There is no doubt the foster care system in America is overwhelmed. Hundreds of thousands of abused, neglected and homeless children swarm in and out of its complexity. However, America still has a moral obligation to help innocent immigrant children escaping religious, personal,  and sexual persecution who bleed through our borders daily.

Me, a year after being taken from my abusive mother and entering foster care, 1981.
Me, a year after being taken from my abusive mother and entering foster care, 1981.

I know this is not a “popular” school of thought. However, as an advocate for healthier, stronger and safer children, how can I not be proud that my country has the ability to shelter and protect children who are not American, but who come here seeking refuge? Children who come from blood stained streets, homes with no electricity, war-torn towns; children whose last hope rests in this country.

As a former foster child myself, a child that was abused and thrown away,  I know first hand that the system here falters. But I also know that children can come from the darkest place, the dungiest corners of the world, can encounter the most violent atrocities, and be healed.

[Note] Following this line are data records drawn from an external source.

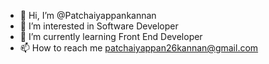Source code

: - 👋 Hi, I’m @Patchaiyappankannan
- 👀 I’m interested in Software Developer
- 🌱 I’m currently learning Front End Developer
- 📫 How to reach me patchaiyappan26kannan@gmail.com

<!---
Patchaiyappankannan/Patchaiyappankannan is a ✨ special ✨ repository because its `README.md` (this file) appears on your GitHub profile.
You can click the Preview link to take a look at your changes.
--->
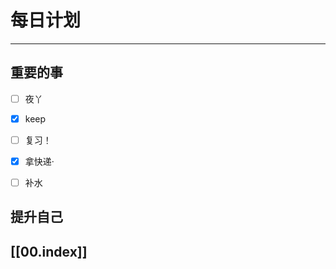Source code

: 
# 每日计划
---
## 重要的事

- [ ]    夜丫
- [x]   keep
- [ ]  复习！
- [x] 拿快递·
- [ ] 补水



## 提升自己

  



## [[00.index]]










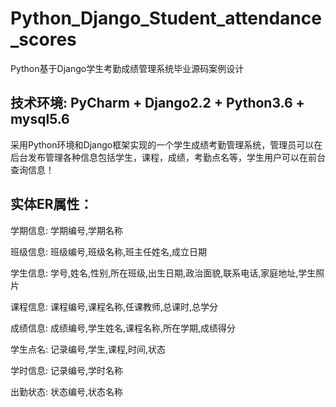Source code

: # Python_Django_Student_attendance_scores
Python基于Django学生考勤成绩管理系统毕业源码案例设计

## 技术环境: PyCharm + Django2.2 + Python3.6 + mysql5.6

采用Python环境和Django框架实现的一个学生成绩考勤管理系统，管理员可以在后台发布管理各种信息包括学生，课程，成绩，考勤点名等，学生用户可以在前台查询信息！

## 实体ER属性：
学期信息: 学期编号,学期名称

班级信息: 班级编号,班级名称,班主任姓名,成立日期

学生信息: 学号,姓名,性别,所在班级,出生日期,政治面貌,联系电话,家庭地址,学生照片

课程信息: 课程编号,课程名称,任课教师,总课时,总学分

成绩信息: 成绩编号,学生姓名,课程名称,所在学期,成绩得分

学生点名: 记录编号,学生,课程,时间,状态

学时信息: 记录编号,学时名称

出勤状态: 状态编号,状态名称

If given the opportunity at a young age, a child can be saved!

Me and my beautiful daughter, 2014.
Me and my beautiful daughter, 2014.

It is reprehensible that my fellow advocates across many media platforms are condemning the education and support of innocent immigrant (unaccompanied)  children. I question the intention of any advocate who thinks discarding “other people’s children” is the right thing to do, and I wonder if they sleep at night and what they are really advocating.

Let me be clear, I am not a proponent of unrestrained illegal immigration. I am a vehement supporter of national security, and a passionate supporter of national defense.  The children I am referring to are not in any way associated with those that CLEARLY want to bring more drugs or guns into this country. They are not associated with the deplorable terrorist murderers who want to instill fear and mayhem in our streets. Moreover, amongst the drudgery that comes in to this country, are the innocent.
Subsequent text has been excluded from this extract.